* **TRY IT**:
Using the records below, transcribe word for word the stretch from the line that contains "- Add associativity back in" through the line that contains "- Add desugaring", both end lines included, and nothing else.
(Beginning of MATERIAL FOR THE TASK)
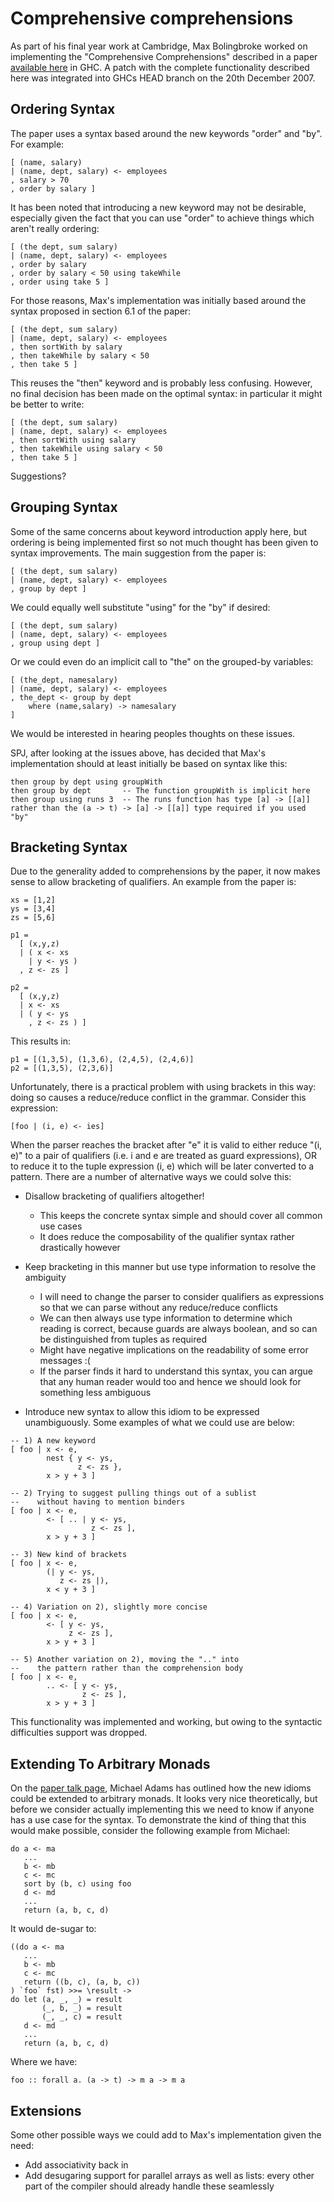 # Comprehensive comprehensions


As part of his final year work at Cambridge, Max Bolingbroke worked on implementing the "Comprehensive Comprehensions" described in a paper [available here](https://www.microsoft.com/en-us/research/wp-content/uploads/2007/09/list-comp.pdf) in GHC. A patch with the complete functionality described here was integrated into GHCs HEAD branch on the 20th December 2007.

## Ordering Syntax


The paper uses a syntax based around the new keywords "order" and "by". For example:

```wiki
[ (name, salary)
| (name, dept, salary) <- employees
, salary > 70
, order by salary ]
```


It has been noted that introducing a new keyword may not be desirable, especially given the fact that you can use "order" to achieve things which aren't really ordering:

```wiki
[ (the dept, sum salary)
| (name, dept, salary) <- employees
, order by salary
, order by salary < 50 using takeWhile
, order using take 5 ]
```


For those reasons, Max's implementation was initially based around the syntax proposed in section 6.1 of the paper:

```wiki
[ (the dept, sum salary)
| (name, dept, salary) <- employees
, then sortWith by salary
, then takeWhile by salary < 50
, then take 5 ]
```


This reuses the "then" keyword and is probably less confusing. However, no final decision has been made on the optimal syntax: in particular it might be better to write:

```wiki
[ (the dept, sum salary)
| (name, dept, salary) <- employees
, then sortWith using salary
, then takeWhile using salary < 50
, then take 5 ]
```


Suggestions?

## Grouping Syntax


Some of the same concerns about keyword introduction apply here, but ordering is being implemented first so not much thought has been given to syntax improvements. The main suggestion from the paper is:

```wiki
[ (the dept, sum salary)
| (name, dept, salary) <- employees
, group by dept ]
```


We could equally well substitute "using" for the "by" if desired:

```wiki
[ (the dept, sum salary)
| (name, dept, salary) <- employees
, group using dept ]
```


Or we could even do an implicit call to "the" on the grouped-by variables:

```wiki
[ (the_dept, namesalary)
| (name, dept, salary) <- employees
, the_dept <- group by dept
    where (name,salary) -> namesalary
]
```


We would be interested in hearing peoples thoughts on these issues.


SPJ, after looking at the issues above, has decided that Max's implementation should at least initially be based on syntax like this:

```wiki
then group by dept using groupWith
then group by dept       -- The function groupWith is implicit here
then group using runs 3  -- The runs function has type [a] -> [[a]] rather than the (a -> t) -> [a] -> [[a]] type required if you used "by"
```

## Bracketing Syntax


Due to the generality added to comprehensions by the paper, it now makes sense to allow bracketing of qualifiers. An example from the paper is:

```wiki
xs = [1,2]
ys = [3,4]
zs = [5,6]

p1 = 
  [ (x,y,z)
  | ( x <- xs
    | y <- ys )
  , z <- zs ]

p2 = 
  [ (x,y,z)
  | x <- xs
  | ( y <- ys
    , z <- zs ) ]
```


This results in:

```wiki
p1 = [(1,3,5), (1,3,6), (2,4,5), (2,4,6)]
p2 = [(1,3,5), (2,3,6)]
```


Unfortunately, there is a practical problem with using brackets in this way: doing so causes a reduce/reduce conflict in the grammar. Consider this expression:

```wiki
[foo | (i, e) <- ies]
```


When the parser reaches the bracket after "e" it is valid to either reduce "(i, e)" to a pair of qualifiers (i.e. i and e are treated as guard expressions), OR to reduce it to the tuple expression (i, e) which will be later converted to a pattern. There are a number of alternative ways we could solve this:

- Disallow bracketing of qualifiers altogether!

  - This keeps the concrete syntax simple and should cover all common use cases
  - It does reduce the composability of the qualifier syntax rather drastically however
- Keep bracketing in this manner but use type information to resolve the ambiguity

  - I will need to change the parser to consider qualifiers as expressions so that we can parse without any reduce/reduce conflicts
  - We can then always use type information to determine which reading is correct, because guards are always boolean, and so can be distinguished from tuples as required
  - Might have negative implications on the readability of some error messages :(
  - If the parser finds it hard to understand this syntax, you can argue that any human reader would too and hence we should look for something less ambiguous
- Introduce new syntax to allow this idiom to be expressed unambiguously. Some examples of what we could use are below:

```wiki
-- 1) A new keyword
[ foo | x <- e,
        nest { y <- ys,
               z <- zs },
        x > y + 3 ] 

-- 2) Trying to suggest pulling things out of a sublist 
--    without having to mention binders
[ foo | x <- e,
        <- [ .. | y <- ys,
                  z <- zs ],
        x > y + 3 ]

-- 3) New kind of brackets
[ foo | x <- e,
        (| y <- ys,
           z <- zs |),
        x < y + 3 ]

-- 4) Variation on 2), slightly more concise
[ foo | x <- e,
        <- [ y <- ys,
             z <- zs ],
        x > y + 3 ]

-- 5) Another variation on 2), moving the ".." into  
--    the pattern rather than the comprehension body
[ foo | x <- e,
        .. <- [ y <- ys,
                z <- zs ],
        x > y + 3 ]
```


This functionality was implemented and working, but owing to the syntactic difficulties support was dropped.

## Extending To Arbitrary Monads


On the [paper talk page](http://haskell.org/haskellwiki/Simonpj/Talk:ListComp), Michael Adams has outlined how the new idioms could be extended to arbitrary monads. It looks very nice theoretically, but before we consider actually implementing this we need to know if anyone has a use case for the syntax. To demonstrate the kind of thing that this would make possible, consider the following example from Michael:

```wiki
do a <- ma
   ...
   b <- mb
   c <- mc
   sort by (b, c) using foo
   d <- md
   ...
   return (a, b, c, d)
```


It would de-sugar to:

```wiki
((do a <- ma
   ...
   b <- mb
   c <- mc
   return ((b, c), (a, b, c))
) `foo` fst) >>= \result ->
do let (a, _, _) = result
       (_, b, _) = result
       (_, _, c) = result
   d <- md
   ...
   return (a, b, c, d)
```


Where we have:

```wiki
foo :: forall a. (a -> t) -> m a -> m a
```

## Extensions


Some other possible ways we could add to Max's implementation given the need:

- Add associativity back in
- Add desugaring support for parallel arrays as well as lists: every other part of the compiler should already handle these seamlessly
(End of MATERIAL FOR THE TASK)
(Beginning of MATERIAL FOR THE TASK)
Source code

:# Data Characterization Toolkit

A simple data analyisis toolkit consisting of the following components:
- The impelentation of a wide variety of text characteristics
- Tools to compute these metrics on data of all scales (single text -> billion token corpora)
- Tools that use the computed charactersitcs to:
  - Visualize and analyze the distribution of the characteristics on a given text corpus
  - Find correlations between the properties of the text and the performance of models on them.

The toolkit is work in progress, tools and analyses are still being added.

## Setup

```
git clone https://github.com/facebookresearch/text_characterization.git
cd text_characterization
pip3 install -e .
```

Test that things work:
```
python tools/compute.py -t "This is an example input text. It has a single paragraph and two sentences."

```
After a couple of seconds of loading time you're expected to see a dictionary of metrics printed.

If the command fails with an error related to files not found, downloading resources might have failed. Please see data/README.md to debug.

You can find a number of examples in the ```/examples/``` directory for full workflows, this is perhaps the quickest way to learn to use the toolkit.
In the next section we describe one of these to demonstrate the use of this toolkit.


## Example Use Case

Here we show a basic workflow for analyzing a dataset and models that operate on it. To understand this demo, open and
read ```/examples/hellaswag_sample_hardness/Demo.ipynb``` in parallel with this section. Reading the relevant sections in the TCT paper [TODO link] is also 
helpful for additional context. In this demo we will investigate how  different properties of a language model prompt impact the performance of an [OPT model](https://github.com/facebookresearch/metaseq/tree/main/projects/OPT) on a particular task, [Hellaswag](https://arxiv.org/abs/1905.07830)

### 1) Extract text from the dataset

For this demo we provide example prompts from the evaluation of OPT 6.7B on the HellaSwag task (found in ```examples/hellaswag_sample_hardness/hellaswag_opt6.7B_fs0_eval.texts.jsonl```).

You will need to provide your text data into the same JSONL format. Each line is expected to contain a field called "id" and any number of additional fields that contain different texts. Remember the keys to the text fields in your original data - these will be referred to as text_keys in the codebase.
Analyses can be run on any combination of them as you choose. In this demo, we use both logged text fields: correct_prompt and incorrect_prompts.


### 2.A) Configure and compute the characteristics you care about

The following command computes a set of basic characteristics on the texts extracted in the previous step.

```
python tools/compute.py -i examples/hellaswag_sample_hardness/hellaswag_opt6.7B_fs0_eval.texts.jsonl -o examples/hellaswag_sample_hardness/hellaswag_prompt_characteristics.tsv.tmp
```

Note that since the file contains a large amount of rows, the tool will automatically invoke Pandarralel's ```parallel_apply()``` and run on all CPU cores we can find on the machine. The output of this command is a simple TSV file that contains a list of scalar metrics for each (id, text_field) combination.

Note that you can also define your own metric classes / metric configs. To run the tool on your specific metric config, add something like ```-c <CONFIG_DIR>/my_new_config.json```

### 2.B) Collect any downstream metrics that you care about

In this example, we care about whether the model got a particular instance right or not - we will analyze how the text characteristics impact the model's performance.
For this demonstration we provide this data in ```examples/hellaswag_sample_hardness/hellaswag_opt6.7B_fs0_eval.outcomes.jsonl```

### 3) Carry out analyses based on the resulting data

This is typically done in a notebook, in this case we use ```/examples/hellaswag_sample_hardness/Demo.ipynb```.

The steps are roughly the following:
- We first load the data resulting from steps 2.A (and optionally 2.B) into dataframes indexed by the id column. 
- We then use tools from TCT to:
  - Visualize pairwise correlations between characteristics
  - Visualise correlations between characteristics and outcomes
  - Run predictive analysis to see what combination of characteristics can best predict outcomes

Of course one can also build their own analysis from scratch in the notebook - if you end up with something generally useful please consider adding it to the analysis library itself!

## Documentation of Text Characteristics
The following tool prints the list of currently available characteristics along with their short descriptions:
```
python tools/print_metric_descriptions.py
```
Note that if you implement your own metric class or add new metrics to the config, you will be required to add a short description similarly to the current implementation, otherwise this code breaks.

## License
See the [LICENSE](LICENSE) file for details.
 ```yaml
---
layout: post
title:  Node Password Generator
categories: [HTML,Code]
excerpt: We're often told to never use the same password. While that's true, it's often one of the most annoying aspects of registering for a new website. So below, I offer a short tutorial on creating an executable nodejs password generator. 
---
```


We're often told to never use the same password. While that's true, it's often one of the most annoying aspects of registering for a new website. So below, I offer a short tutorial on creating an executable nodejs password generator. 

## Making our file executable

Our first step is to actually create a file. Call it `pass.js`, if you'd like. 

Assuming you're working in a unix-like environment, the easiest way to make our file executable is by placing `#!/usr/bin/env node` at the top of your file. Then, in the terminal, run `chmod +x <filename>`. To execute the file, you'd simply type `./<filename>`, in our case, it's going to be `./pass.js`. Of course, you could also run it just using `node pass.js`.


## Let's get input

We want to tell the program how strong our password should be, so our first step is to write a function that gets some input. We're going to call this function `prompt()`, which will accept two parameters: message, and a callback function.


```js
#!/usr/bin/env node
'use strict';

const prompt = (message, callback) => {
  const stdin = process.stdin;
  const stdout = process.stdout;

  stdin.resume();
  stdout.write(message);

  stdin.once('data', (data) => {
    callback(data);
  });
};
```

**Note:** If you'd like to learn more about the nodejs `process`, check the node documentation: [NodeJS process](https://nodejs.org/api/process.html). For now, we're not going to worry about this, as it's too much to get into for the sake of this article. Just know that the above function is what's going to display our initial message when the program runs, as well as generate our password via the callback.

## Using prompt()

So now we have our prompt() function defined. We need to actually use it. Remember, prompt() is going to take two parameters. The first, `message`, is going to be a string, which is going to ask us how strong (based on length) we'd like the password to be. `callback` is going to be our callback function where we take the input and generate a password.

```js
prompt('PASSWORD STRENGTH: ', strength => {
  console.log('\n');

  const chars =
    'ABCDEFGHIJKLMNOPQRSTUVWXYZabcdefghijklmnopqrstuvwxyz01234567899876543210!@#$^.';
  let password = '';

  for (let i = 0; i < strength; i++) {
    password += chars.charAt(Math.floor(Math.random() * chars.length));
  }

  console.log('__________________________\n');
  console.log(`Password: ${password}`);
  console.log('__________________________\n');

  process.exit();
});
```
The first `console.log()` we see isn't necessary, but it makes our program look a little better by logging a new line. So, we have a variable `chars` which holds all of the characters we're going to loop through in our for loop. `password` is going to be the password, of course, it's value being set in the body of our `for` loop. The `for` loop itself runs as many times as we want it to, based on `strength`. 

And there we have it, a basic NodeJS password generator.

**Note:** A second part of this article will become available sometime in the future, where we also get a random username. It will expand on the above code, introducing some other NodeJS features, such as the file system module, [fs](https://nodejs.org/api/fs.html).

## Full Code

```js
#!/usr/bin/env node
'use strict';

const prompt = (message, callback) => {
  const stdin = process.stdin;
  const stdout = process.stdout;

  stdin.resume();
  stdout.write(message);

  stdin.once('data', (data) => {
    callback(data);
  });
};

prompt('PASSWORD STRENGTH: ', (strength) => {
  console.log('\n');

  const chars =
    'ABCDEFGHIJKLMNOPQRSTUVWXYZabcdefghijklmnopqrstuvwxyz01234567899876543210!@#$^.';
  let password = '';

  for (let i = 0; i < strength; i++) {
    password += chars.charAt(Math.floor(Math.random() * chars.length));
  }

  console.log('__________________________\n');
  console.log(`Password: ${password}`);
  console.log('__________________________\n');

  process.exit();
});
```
(End of MATERIAL FOR THE TASK)
* **EXERCISE OUTPUT**:
- Add associativity back in
- Add desugaring support for parallel arrays as well as lists: every other part of the compiler should already handle these seamlessly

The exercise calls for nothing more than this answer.